I drove up Friday morning, leaving myself lots of extra time. I found quiet roads along the Hudson to drive along and a park to stop and watch the birds and animals. I arrived early and settled in. Since it was my first time there, I was shown around and given a sense of the rhythm of the day.
Instead of room numbers, the rooms are named after saints. I was staying in St. Thomas. The accommodations were sparse and simple but comfortable and comforting. I sat at my desk, looked out over the Hudson River, and read. I had not yet received the book we were reading for the retreat, so I spent time reading God’s Lovers in an Age of Anxiety by Joan Nuth. It is for a class I’m taking on English Spirituality and Mysticism. It provided a good backdrop for the weekend.
The first official event of the retreat was Vespers. The monks sat in the front and the guests sat in the back. I thought about my trip to Gethsemane Abbey in Kentucky many years ago, when I got to sit in the choir with the monks. If I had been Roman Catholic and better understood the monastic way, I could easily have become a Trappist. If I had a better understanding of monasticism and had visited Holy Cross Monastery those many years ago, I could easily have become a monk there. As I thought about the class I was taking and the setting of the monastery, I wondered about the role of the mystic, the monk, the hermit in contemporary society.
After Vespers came dinner. The food was also simple, good, and nourishing. After the meal we met briefly to talk about the agenda for the retreat. There would be meditations throughout the weekend based on Rowan Williams book, Being Disciples. We were encouraged to go to as many services as possible. We went to Compline and entered into silence.
I typically try to sleep from nine in the evening until five in the morning, but somehow, after compline and some reading, I managed to lose an hour and the clock on the bed stand said it was ten, so I went quickly off to bed.
In the middle of the night, I awoke to find the room filled with a bright light. Was the light some sort of message? Some sort of metaphor? I got up and looked out the window. There was a barge heading down the river shining a giant spotlight on the shore. I wrote in my journal about it. There are probably some good writing ideas somewhere in there.

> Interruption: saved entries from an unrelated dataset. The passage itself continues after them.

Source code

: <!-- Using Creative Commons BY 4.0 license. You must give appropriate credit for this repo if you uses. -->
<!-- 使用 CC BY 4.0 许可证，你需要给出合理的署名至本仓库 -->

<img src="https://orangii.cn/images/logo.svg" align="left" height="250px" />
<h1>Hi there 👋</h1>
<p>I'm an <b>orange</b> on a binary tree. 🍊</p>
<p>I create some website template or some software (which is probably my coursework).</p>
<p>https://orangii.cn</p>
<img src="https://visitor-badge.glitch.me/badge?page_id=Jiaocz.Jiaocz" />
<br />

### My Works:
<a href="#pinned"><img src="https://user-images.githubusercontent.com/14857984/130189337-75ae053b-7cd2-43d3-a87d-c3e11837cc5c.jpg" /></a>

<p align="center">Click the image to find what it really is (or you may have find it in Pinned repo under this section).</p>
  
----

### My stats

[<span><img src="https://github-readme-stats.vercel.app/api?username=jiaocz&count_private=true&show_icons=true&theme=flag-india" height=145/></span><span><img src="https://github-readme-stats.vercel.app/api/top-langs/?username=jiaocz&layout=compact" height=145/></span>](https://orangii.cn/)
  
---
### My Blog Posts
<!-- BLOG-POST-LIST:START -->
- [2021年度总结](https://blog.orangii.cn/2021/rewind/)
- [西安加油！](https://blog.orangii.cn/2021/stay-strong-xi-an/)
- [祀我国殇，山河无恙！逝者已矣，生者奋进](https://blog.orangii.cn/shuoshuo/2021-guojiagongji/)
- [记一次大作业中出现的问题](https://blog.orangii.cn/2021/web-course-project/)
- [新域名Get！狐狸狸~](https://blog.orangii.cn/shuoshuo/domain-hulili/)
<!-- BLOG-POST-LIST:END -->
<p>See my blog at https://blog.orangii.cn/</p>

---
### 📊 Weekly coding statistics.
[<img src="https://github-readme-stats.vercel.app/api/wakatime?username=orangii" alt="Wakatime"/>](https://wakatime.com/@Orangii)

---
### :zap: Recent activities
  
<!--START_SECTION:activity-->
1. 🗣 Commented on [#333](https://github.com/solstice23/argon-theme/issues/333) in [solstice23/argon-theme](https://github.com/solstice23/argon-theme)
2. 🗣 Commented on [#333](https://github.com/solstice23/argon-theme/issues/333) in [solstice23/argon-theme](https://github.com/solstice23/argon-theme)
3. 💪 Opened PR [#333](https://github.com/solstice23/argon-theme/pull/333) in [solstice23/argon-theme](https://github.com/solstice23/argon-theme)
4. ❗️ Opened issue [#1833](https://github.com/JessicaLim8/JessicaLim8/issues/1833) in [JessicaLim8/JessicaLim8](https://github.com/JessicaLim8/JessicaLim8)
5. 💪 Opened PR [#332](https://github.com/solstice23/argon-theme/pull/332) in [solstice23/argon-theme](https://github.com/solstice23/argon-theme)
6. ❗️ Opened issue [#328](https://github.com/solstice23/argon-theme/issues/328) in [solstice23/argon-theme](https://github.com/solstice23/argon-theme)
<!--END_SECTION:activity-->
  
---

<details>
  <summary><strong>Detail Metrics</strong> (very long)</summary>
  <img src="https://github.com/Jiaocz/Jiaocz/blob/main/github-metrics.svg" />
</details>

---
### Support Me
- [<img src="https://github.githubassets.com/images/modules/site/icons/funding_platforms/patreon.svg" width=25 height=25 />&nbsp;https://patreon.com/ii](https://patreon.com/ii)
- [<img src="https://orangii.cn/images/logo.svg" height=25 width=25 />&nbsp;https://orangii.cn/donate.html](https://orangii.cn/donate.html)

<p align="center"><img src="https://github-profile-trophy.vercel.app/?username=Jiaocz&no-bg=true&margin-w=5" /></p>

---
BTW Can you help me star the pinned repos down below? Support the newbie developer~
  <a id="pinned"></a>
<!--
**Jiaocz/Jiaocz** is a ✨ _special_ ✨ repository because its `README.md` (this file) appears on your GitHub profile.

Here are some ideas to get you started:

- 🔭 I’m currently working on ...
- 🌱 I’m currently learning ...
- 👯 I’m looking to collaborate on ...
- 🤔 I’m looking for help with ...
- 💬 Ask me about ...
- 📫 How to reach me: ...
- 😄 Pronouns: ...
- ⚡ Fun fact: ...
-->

Saturday morning, I rolled over and saw that the clock said s five thirty in the morning. I had slept later than I had planned, but it was okay since I had gone to bed later than I had planned. I got up and started preparing for the day. I showered and dressed, discovering that I had forgotten my deodorant.
I had put my phone in airplane mode. I turned it on to see if there were any important messages from the evening. There were none. I noticed that my phone said it was only five twenty, and hour earlier than the clock on the bed stand. I figured that something must have gone wrong with my phone and I set it to six twenty, but then the phone set itself back to five twenty. I’ve seen this happen before when I’ve been traveling in areas with poor cellphone coverage, so I assumed that this was the case.
I went down stairs to sit, read, and wait for Matins. It was quiet and dark. No one else seemed to be stirring. I walked over to the clock next to the refectory and found that it said it was now five forty. Twenty minutes had passed and it seemed my phone was agreeing with this clock, and not the clock in my room. It finally occurred to me that the clock in my room was an hour a head, perhaps it had never been set back when we moved to standard time.
After services and breakfast, during a time of silence in one of the rooms, the guest master and retreat leader came into the room and said they needed to break silence. I left the room and wondered what it was. We had agreed that there would be no politics discussed on the retreat and most people had decided to keep away from sources of news. I had figured that if anything really important happened, I would hear about it, and I wondered if that was what the guest master and retreat leader were talking about.
Later, I found out. Predictions of the coming ice storm had been revised. It would be worse than expected and the guests were encouraged to head home Saturday evening. Perhaps there was another metaphor or message there.
Now, I am home. I’ve lit some incense I brought home from the retreat. I have spoken with my wife and daughter a little bit about the retreat, and I have written these notes. There were plenty of important insights and conversations on the retreat, but I’ll save them for a different time and place. Now, I’ll post this respond to messages that have come in over the weekend, and prepare for the coming week.